Customize Pagefind's result ranking
Pagefind’s default search algorithm is a great choice for most circumstances, but some datasets might be improved by changing the way results are ranked.
A good example is sites with a mix of long and short pages, where the long pages tend to be the preferred result. In this case, tweaking the pageLength
and/or termFrequency
parameters can improve the search relevance for the specific content.
Ranking parameters are configured within the ranking
option passed to Pagefind, which can optionally contain any or all of the available parameters.
#Configuring ranking parameters
Ranking parameters can be passed to the JavaScript API via pagefind.options()
:
const pagefind = await import("/pagefind/pagefind.js");
await pagefind.options({
ranking: {
// optional parameters, e.g:
termFrequency: 1.0,
}
});
Ranking parameters can be passed to the Default UI during initialization:
new PagefindUI({
element: "#search",
ranking: {
// optional parameters, e.g:
pageLength: 0.75
}
});
#Configuring Term Frequency
await pagefind.options({
ranking: {
termFrequency: 1.0 // default value
}
});
termFrequency
changes the ranking balance between frequency of the term relative to document length, versus weighted term count.
As an example, if we were querying search
in the sentence “Pagefind is a search tool that can search websites”, the term frequency of search
is 0.22 (2 / 9 words), while the weighted term count of search
is 2. This latter number would also include any content with custom weights.
- The maximum value is
1.0
, where term frequency fully applies and is the main ranking factor. - The minimum value is
0.0
, where term frequency does not apply, and pages are ranked based on the raw sum of words and weights. - Values between
0.0
and1.0
will interpolate between the two ranking methods.
Reducing the termFrequency
parameter is a good way to boost longer documents in your search results, as they no longer get penalized for having a low term frequency, and instead get promoted for having many instances of the search term.
#Configuring Term Similarity
await pagefind.options({
ranking: {
termSimilarity: 1.0 // default value
}
});
termSimilarity
changes the ranking based on similarity of terms to the search query. Currently this only takes the length of the term into account.
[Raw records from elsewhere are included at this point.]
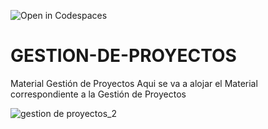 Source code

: ![Open in Codespaces](https://classroom.github.com/assets/open-in-codespaces-abfff4d4e15f9e1bd8274d9a39a0befe03a0632bb0f153d0ec72ff541cedbe34.svg)
# GESTION-DE-PROYECTOS
Material Gestión de Proyectos
Aqui se va a alojar el Material correspondiente a la Gestión de Proyectos

![gestion de proyectos_2](https://user-images.githubusercontent.com/108839778/189408691-82ea308b-2b70-401d-b7b8-49e9d29459af.png)
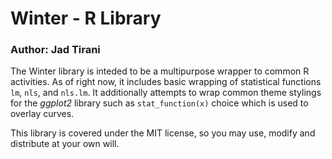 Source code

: # Winter - R Library
### Author: Jad Tirani
The Winter library is inteded to be a multipurpose wrapper to common R activities. As of right now, it includes basic wrapping of statistical functions `lm`, `nls`, and `nls.lm`. It additionally attempts to wrap common theme stylings for the _ggplot2_ library such as `stat_function(x)` choice which is used to overlay curves. 

This library is covered under the MIT license, so you may use, modify and distribute at your own will.
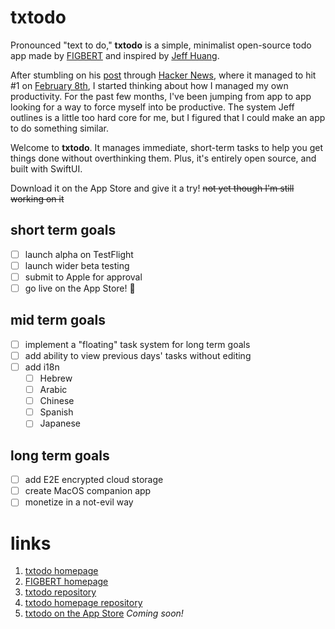 # txtodo

Pronounced "text to do," **txtodo** is a simple, minimalist open-source todo app made by [FIGBERT][0] and inspired by [Jeff Huang][1].

After stumbling on his [post][2] through [Hacker News][3], where it managed to hit #1 on [February 8th][4], I started thinking about how I managed my own productivity. For the past few months, I've been jumping from app to app looking for a way to force myself into be productive. The system Jeff outlines is a little too hard core for me, but I figured that I could make an app to do something similar.

Welcome to **txtodo**. It manages immediate, short-term tasks to help you get things done without overthinking them. Plus, it's entirely open source, and built with SwiftUI.

Download it on the App Store and give it a try! ~~not yet though I'm still working on it~~

## short term goals
- [ ] launch alpha on TestFlight
- [ ] launch wider beta testing
- [ ] submit to Apple for approval
- [ ] go live on the App Store! :tada:

## mid term goals
- [ ] implement a "floating" task system for long term goals
- [ ] add ability to view previous days' tasks without editing
- [ ] add i18n
	- [ ] Hebrew
	- [ ] Arabic
	- [ ] Chinese
	- [ ] Spanish
	- [ ] Japanese

## long term goals
- [ ] add E2E encrypted cloud storage
- [ ] create MacOS companion app
- [ ] monetize in a not-evil way

# links
1. [txtodo homepage](https://txtodo.app/)
2. [FIGBERT homepage](https://figbert.com/)
3. [txtodo repository](https://github.com/therealFIGBERT/txtodo)
4. [txtodo homepage repository](https://github.com/therealFIGBERT/txtodo.app)
5. [txtodo on the App Store](https://apple.com/) *Coming soon!*

[0]: https://figbert.com/
[1]: https://jeffhuang.com/productivity_text_file/
[2]: https://news.ycombinator.com/item?id=22276184
[3]: https://news.ycombinator.com/
[4]: https://news.ycombinator.com/front?day=2020-02-08

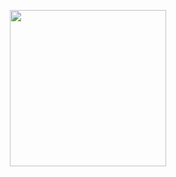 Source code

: <p align="center">
  <a href="https://karstencole.github.io/personal-website-v2/">
    <img width="250" src="https://media.giphy.com/media/jIgXf4hgbHCeKiXpvt/giphy.gif">
  </a>
</p>

<!--
**KarstenCole/KarstenCole** is a ✨ _special_ ✨ repository because its `README.md` (this file) appears on your GitHub profile.
-->

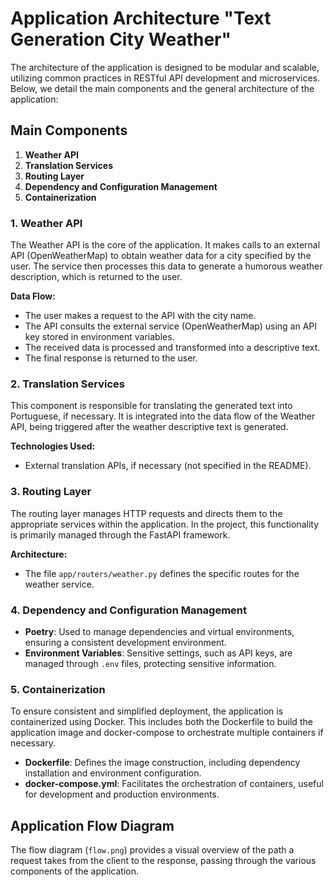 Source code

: # Application Architecture "Text Generation City Weather"

The architecture of the application is designed to be modular and scalable, utilizing common practices in RESTful API development and microservices. Below, we detail the main components and the general architecture of the application:

## Main Components

1. **Weather API**
2. **Translation Services**
3. **Routing Layer**
4. **Dependency and Configuration Management**
5. **Containerization**

### 1. Weather API

The Weather API is the core of the application. It makes calls to an external API (OpenWeatherMap) to obtain weather data for a city specified by the user. The service then processes this data to generate a humorous weather description, which is returned to the user.

**Data Flow:**
- The user makes a request to the API with the city name.
- The API consults the external service (OpenWeatherMap) using an API key stored in environment variables.
- The received data is processed and transformed into a descriptive text.
- The final response is returned to the user.

### 2. Translation Services

This component is responsible for translating the generated text into Portuguese, if necessary. It is integrated into the data flow of the Weather API, being triggered after the weather descriptive text is generated.

**Technologies Used:**
- External translation APIs, if necessary (not specified in the README).

### 3. Routing Layer

The routing layer manages HTTP requests and directs them to the appropriate services within the application. In the project, this functionality is primarily managed through the FastAPI framework.

**Architecture:**
- The file `app/routers/weather.py` defines the specific routes for the weather service.

### 4. Dependency and Configuration Management

- **Poetry**: Used to manage dependencies and virtual environments, ensuring a consistent development environment.
- **Environment Variables**: Sensitive settings, such as API keys, are managed through `.env` files, protecting sensitive information.

### 5. Containerization

To ensure consistent and simplified deployment, the application is containerized using Docker. This includes both the Dockerfile to build the application image and docker-compose to orchestrate multiple containers if necessary.

- **Dockerfile**: Defines the image construction, including dependency installation and environment configuration.
- **docker-compose.yml**: Facilitates the orchestration of containers, useful for development and production environments.

## Application Flow Diagram

The flow diagram (`flow.png`) provides a visual overview of the path a request takes from the client to the response, passing through the various components of the application.

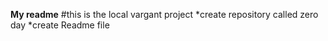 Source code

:**My readme**
#this is the local vargant project
*create repository called zero day
*create Readme file

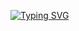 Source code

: [![Typing SVG](https://readme-typing-svg.demolab.com?font=Fira+Code&weight=200&size=30&pause=1000&background=FF144D00&vCenter=true&multiline=true&random=true&width=435&lines=Sahan)](https://git.io/typing-svg)
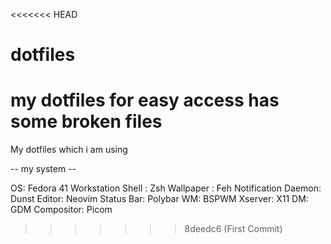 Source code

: <<<<<<< HEAD
# dotfiles
my dotfiles for easy access
has some broken files
=======
My dotfiles which i am using


-- my system -- 

OS: Fedora 41 Workstation
Shell : Zsh
Wallpaper : Feh
Notification Daemon: Dunst
Editor: Neovim
Status Bar: Polybar
WM: BSPWM
Xserver: X11
DM: GDM
Compositor: Picom
>>>>>>> 8deedc6 (First Commit)
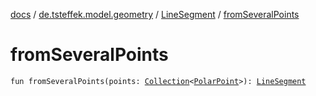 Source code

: [docs](../../index.md) / [de.tsteffek.model.geometry](../index.md) / [LineSegment](index.md) / [fromSeveralPoints](./from-several-points.md)

# fromSeveralPoints

`fun fromSeveralPoints(points: `[`Collection`](https://kotlinlang.org/api/latest/jvm/stdlib/kotlin.collections/-collection/index.html)`<`[`PolarPoint`](../-polar-point/index.md)`>): `[`LineSegment`](index.md)
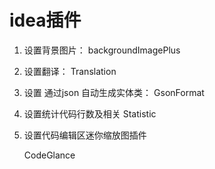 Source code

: 

# idea插件



1. 设置背景图片：
   backgroundImagePlus

2. 设置翻译：
   Translation

3. 设置 通过json 自动生成实体类：
   GsonFormat

4. 设置统计代码行数及相关
   Statistic

5. 设置代码编辑区迷你缩放图插件 

   CodeGlance

   

   

​         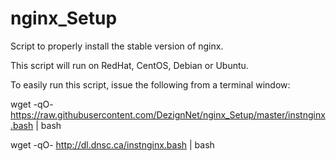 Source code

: # nginx_Setup
Script to properly install the stable version of nginx.

This script will run on RedHat, CentOS, Debian or Ubuntu.

To easily run this script, issue the following from a terminal window:

wget -qO- https://raw.githubusercontent.com/DezignNet/nginx_Setup/master/instnginx.bash | bash

wget -qO- http://dl.dnsc.ca/instnginx.bash | bash
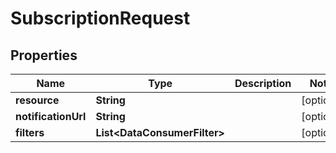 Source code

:

# SubscriptionRequest


## Properties

| Name | Type | Description | Notes |
|------------ | ------------- | ------------- | -------------|
|**resource** | **String** |  |  [optional] |
|**notificationUrl** | **String** |  |  [optional] |
|**filters** | **List&lt;DataConsumerFilter&gt;** |  |  [optional] |



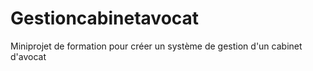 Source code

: # Gestioncabinetavocat
Miniprojet de formation pour créer un système de gestion d'un cabinet d'avocat
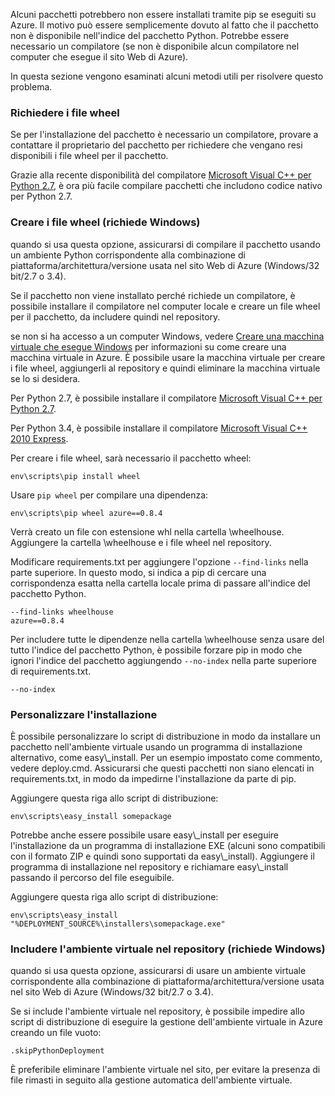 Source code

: Alcuni pacchetti potrebbero non essere installati tramite pip se eseguiti su Azure. Il motivo può essere semplicemente dovuto al fatto che il pacchetto non è disponibile nell'indice del pacchetto Python. Potrebbe essere necessario un compilatore (se non è disponibile alcun compilatore nel computer che esegue il sito Web di Azure).

In questa sezione vengono esaminati alcuni metodi utili per risolvere questo problema.

### Richiedere i file wheel

Se per l'installazione del pacchetto è necessario un compilatore, provare a contattare il proprietario del pacchetto per richiedere che vengano resi disponibili i file wheel per il pacchetto.

Grazie alla recente disponibilità del compilatore [Microsoft Visual C++ per Python 2.7][], è ora più facile compilare pacchetti che includono codice nativo per Python 2.7.

### Creare i file wheel (richiede Windows)

quando si usa questa opzione, assicurarsi di compilare il pacchetto usando un ambiente Python corrispondente alla combinazione di piattaforma/architettura/versione usata nel sito Web di Azure (Windows/32 bit/2.7 o 3.4).

Se il pacchetto non viene installato perché richiede un compilatore, è possibile installare il compilatore nel computer locale e creare un file wheel per il pacchetto, da includere quindi nel repository.

se non si ha accesso a un computer Windows, vedere [Creare una macchina virtuale che esegue Windows][] per informazioni su come creare una macchina virtuale in Azure. È possibile usare la macchina virtuale per creare i file wheel, aggiungerli al repository e quindi eliminare la macchina virtuale se lo si desidera.

Per Python 2.7, è possibile installare il compilatore [Microsoft Visual C++ per Python 2.7][].

Per Python 3.4, è possibile installare il compilatore [Microsoft Visual C++ 2010 Express][].

Per creare i file wheel, sarà necessario il pacchetto wheel:

    env\scripts\pip install wheel

Usare `pip wheel` per compilare una dipendenza:

    env\scripts\pip wheel azure==0.8.4

Verrà creato un file con estensione whl nella cartella \\wheelhouse. Aggiungere la cartella \\wheelhouse e i file wheel nel repository.

Modificare requirements.txt per aggiungere l'opzione `--find-links` nella parte superiore. In questo modo, si indica a pip di cercare una corrispondenza esatta nella cartella locale prima di passare all'indice del pacchetto Python.

    --find-links wheelhouse
    azure==0.8.4

Per includere tutte le dipendenze nella cartella \\wheelhouse senza usare del tutto l'indice del pacchetto Python, è possibile forzare pip in modo che ignori l'indice del pacchetto aggiungendo `--no-index` nella parte superiore di requirements.txt.

    --no-index

### Personalizzare l'installazione

È possibile personalizzare lo script di distribuzione in modo da installare un pacchetto nell'ambiente virtuale usando un programma di installazione alternativo, come easy\\_install. Per un esempio impostato come commento, vedere deploy.cmd. Assicurarsi che questi pacchetti non siano elencati in requirements.txt, in modo da impedirne l'installazione da parte di pip.

Aggiungere questa riga allo script di distribuzione:

    env\scripts\easy_install somepackage

Potrebbe anche essere possibile usare easy\\_install per eseguire l'installazione da un programma di installazione EXE (alcuni sono compatibili con il formato ZIP e quindi sono supportati da easy\\_install). Aggiungere il programma di installazione nel repository e richiamare easy\\_install passando il percorso del file eseguibile.

Aggiungere questa riga allo script di distribuzione:

    env\scripts\easy_install "%DEPLOYMENT_SOURCE%\installers\somepackage.exe"

### Includere l'ambiente virtuale nel repository (richiede Windows)

quando si usa questa opzione, assicurarsi di usare un ambiente virtuale corrispondente alla combinazione di piattaforma/architettura/versione usata nel sito Web di Azure (Windows/32 bit/2.7 o 3.4).

Se si include l'ambiente virtuale nel repository, è possibile impedire allo script di distribuzione di eseguire la gestione dell'ambiente virtuale in Azure creando un file vuoto:

    .skipPythonDeployment

È preferibile eliminare l'ambiente virtuale nel sito, per evitare la presenza di file rimasti in seguito alla gestione automatica dell'ambiente virtuale.


[Creare una macchina virtuale che esegue Windows]: http://azure.microsoft.com/documentation/articles/virtual-machines-windows-tutorial/
[Microsoft Visual C++ per Python 2.7]: http://aka.ms/vcpython27
[Microsoft Visual C++ 2010 Express]: http://go.microsoft.com/?linkid=9709949

<!---HONumber=July15_HO3--> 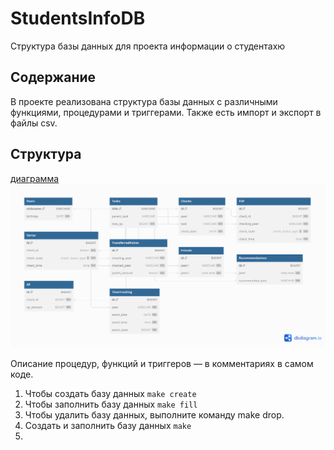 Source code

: # StudentsInfoDB

Структура базы данных для проекта информации о студентахю

## Содержание

В проекте реализована структура базы данных с различными функциями, процедурами и триггерами.
Также есть импорт и экспорт в файлы csv.

## Структура

[диаграмма](https://dbdiagram.io/d/64f6d45202bd1c4a5ef99d2c)
<img title="diagram" src="./images/diagram.png">

Описание процедур, функций и триггеров — в комментариях в самом коде.

1. Чтобы создать базу данных `make create`
2. Чтобы заполнить базу данных `make fill`
3. Чтобы удалить базу данных, выполните команду make drop.
4. Создать и заполнить базу данных `make`
5.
Increasing this number means pages rank higher when they contain words very close to the query,
e.g. if searching for part
, a result of party
will boost a page higher than one containing partition
.
The minimum value is 0.0
, where party
and partition
would be viewed equally.
Increasing the termSimilarity
parameter is a good way to suppress pages that are ranking well for long extensions of search terms.
#Configuring Page Length
await pagefind.options({
ranking: {
pageLength: 0.75 // default value
}
});
pageLength
changes the way ranking compares page lengths with the average page lengths on your site.
- The maximum value is
1.0
, where ranking will strongly favour pages that are shorter than the average page on the site, even if longer documents exist with a higher term frequency. - The minimum value is
0.0
, where ranking will exclusively look at term frequency, regardless of how long a document is.
Decreasing the pageLength
parameter is a good way to suppress very short pages that are undesirably ranking higher than longer pages.
#Configuring Term Saturation
await pagefind.options({
ranking: {
termSaturation: 1.4 // default value
}
});
termSaturation
controls how quickly a term “saturates” on a page. Once a term has appeared on a page many times, further appearances have a reduced impact on the page rank.
- The maximum value is
2.0
, where pages will take a long time to saturate, giving pages with very high term frequencies a boost in ranking. - As this value trends to 0, it does not take many terms to saturate and allow other paramaters to influence the ranking.
- The minimum value is
0.0
, where terms will saturate immediately and results will not distinguish between one term and many.
Decreasing the termSaturation
parameter is a good way to suppress pages that are ranking well due to an extremely high number of search terms existing in their content.